Kinetics of photosynthetic electron transfer in artificial vesicles reconstituted with purified complexes from Rhodobacter capsulatus. I. The interaction of cytochrome c2 with the reaction center

1. The kinetics of the interaction of cytochrome c2 and photosynthetic reaction centers purified from Rhodobacter capsulatus were studied in proteoliposomes reconstituted with a mixture of phospholipids simulating the native membrane (i.e. containing 25% L-alpha-phosphatidylglycerol). 2. At low ionic strength, the kinetics of cytochrome-c2 oxidation induced by a single turnover flash was very different, depending on the concentration of cytochrome c2: at concentrations lower than 1 microM, the process was strictly bimolecular (second-order rate constant, k = 1.7 x 10(9) M-1 s-1), while at higher concentrations a fast oxidation process (half-time lower than 20 microseconds) became increasingly dominant and encompassed the total process at a cytochrome c2 concentration around 10 microM. From the concentration dependence of the amplitude of this fast phase an association constant for a reaction-center--cytochrome-c2 complex of about 10(5) M-1 was evaluated.
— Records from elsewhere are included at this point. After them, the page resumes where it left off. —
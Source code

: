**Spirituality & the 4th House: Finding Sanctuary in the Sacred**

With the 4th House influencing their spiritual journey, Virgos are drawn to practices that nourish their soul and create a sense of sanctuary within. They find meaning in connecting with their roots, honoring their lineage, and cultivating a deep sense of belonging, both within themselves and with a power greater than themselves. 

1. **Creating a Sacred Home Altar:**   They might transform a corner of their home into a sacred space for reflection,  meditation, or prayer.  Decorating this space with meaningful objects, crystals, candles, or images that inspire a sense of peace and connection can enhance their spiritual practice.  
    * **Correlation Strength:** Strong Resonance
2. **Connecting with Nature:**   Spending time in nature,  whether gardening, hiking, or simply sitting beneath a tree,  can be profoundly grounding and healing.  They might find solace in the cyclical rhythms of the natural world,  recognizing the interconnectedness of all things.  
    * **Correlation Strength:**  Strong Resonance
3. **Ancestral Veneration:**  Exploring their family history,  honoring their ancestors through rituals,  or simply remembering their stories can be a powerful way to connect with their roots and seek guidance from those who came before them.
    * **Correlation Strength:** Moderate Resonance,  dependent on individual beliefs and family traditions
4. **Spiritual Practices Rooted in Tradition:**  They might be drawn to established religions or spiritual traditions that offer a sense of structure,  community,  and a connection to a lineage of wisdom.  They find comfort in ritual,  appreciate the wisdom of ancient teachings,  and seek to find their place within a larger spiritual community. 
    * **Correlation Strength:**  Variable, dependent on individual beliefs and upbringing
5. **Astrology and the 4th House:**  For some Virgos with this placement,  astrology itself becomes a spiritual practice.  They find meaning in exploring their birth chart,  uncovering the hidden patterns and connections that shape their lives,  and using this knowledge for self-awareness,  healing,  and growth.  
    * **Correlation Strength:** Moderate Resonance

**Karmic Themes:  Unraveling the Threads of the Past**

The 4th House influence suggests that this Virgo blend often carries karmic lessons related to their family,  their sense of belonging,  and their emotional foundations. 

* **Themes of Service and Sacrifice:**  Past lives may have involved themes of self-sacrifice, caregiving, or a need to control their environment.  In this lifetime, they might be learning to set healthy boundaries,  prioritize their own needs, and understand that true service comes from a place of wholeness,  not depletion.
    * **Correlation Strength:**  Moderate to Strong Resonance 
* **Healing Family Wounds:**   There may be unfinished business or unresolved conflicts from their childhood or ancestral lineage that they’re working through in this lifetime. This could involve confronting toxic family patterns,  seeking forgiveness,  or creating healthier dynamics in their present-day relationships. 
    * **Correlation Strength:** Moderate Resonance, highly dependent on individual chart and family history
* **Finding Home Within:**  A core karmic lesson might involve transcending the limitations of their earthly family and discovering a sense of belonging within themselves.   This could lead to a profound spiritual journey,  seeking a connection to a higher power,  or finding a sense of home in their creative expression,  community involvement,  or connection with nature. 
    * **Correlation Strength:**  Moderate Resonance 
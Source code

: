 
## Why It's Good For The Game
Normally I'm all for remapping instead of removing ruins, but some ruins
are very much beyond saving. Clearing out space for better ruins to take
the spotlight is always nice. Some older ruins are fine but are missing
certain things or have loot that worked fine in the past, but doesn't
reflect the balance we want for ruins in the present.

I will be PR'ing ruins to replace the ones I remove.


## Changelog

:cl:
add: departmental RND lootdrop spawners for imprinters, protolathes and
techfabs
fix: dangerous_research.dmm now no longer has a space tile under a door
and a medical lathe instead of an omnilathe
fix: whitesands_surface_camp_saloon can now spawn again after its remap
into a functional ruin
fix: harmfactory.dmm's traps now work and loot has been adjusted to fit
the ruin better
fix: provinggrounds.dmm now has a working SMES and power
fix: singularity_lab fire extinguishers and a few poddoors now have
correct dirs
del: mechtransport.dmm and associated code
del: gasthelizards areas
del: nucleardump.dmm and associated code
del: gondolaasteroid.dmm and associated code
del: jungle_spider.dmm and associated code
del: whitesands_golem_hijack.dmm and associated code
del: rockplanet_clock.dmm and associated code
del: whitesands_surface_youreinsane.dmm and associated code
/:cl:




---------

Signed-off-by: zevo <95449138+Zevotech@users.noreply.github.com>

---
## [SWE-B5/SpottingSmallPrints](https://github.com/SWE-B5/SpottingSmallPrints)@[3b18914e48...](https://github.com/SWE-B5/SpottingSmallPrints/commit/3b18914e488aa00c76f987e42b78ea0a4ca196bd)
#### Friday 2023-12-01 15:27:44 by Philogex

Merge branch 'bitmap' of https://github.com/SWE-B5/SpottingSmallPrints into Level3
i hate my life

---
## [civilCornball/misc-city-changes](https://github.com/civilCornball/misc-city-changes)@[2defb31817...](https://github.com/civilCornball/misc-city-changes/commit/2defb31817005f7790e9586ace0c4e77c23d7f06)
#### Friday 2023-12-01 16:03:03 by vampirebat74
From the fraction of photo-oxidized reaction centers promptly re-reduced in the presence of saturating concentrations of externally added cytochrome c2, it was found that in approximately 60% of the centers the cytochrome-c2 site was exposed to the external compartment. 3. Both the second-order oxidation reaction and the formation of the reaction-center--cytochrome-c2 complex were very sensitive to ionic strength. In the presence of 180 mM KCl, the value of the second-order rate constant was decreased to 7.0 x 10(7) M-1 s-1 and no fast oxidation of cytochrome c2 could be observed at 10 microM cytochrome c2. 4. The kinetics of exchange of oxidized cytochrome c2 bound to the reaction center with the reduced form of the same carrier, following a single turnover flash, was studied in double-flash experiments, varying the dark time between photoactivations over the range 30 microseconds to 5ms. The experimental results were analyzed according to aminimal kinetic model relating the amounts of oxidized cytochrome c2 and reaction centers observable after the second flash to the dark time between flashes. This model included the rate constants for the electron transfer between the primary and secondary ubiquinone acceptors of the complex (k1) and for the exchange of cytochrome c2 (k2). Fitting to the experimental results indicated a value of k1 equal to 2.4 x 10(3) s-1 and a lower limit for k2 of approximately 2 x 10(4) s-1 (corresponding to a second-order rate constant of approximately 3 x 10(9) M-1 s-1).